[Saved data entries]
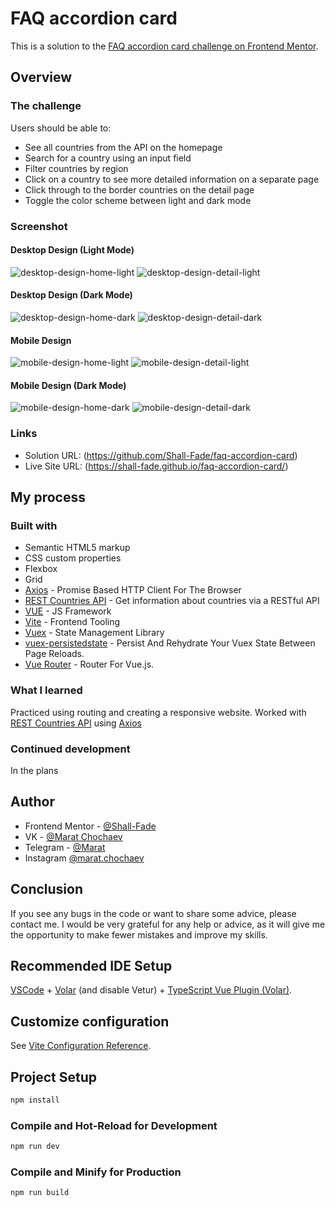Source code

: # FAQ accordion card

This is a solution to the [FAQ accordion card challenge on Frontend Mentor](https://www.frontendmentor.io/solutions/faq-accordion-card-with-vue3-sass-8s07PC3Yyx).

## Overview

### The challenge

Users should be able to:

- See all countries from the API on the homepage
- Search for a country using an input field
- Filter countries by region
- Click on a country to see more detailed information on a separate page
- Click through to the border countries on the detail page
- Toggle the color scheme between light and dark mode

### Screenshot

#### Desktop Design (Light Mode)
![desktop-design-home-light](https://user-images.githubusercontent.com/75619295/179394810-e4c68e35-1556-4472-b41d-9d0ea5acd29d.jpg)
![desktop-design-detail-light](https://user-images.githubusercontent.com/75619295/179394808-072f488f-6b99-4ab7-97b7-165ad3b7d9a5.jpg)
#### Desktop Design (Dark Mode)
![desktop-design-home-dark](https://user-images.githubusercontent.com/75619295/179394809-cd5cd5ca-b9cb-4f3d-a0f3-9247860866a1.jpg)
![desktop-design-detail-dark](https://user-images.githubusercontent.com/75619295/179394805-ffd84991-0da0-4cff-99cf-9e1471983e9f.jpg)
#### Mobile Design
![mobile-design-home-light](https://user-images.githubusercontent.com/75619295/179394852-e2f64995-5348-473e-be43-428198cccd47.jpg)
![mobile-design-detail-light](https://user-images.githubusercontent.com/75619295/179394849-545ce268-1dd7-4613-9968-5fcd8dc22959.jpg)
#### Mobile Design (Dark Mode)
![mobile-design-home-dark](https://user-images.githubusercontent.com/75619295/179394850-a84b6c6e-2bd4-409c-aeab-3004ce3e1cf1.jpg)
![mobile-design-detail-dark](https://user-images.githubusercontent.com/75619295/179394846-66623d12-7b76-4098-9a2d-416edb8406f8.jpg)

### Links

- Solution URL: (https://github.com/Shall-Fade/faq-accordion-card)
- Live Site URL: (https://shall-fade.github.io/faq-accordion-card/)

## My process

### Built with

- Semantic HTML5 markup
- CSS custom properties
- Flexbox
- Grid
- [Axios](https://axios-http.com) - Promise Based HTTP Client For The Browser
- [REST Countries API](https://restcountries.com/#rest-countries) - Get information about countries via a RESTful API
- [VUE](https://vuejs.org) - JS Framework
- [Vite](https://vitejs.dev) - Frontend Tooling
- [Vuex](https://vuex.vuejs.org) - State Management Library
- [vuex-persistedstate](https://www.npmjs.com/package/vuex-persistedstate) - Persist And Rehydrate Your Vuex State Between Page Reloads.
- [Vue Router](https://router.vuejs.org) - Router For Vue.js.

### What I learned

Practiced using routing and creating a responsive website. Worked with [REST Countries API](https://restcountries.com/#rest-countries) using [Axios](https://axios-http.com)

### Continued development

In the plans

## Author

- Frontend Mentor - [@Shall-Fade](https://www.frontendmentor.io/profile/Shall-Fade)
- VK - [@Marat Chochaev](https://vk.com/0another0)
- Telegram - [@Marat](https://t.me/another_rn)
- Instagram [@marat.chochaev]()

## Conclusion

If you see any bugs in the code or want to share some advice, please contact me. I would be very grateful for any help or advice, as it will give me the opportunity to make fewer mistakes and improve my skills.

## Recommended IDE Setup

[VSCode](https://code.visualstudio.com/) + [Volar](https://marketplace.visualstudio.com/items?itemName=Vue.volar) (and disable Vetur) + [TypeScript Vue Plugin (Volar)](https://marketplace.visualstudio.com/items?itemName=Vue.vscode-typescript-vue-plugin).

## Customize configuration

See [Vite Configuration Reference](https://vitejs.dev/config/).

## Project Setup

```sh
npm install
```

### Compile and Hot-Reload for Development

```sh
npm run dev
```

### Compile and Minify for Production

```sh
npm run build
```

* * *

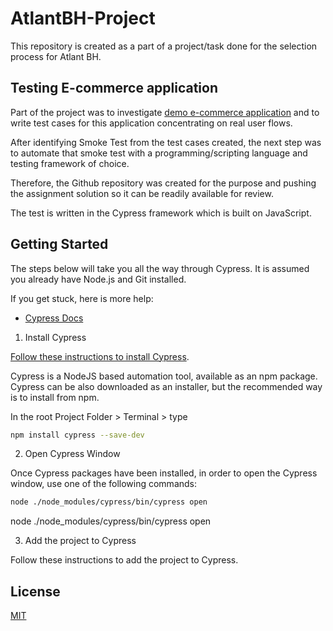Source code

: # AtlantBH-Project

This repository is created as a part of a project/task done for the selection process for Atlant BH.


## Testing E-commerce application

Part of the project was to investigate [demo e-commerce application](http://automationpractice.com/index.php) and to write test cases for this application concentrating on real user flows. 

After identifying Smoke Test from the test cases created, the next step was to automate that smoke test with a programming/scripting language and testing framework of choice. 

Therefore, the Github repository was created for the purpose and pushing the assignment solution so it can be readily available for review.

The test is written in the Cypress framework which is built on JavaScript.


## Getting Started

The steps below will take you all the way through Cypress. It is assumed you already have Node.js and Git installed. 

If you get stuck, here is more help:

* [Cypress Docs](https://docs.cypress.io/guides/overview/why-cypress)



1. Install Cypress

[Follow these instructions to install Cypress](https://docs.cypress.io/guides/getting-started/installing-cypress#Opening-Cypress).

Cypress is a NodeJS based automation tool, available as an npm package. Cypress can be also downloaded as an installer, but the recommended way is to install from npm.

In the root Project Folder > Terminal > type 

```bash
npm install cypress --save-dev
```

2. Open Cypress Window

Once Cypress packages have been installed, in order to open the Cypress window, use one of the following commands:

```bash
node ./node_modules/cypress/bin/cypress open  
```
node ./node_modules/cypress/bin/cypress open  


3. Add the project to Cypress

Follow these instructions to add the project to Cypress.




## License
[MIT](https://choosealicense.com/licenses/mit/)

*Task:* Whichever lines of the records above hold the word "axios" should all be copied out.

*Solution to the exercise:*
- [Axios](https://axios-http.com) - Promise Based HTTP Client For The Browser
Practiced using routing and creating a responsive website. Worked with [REST Countries API](https://restcountries.com/#rest-countries) using [Axios](https://axios-http.com)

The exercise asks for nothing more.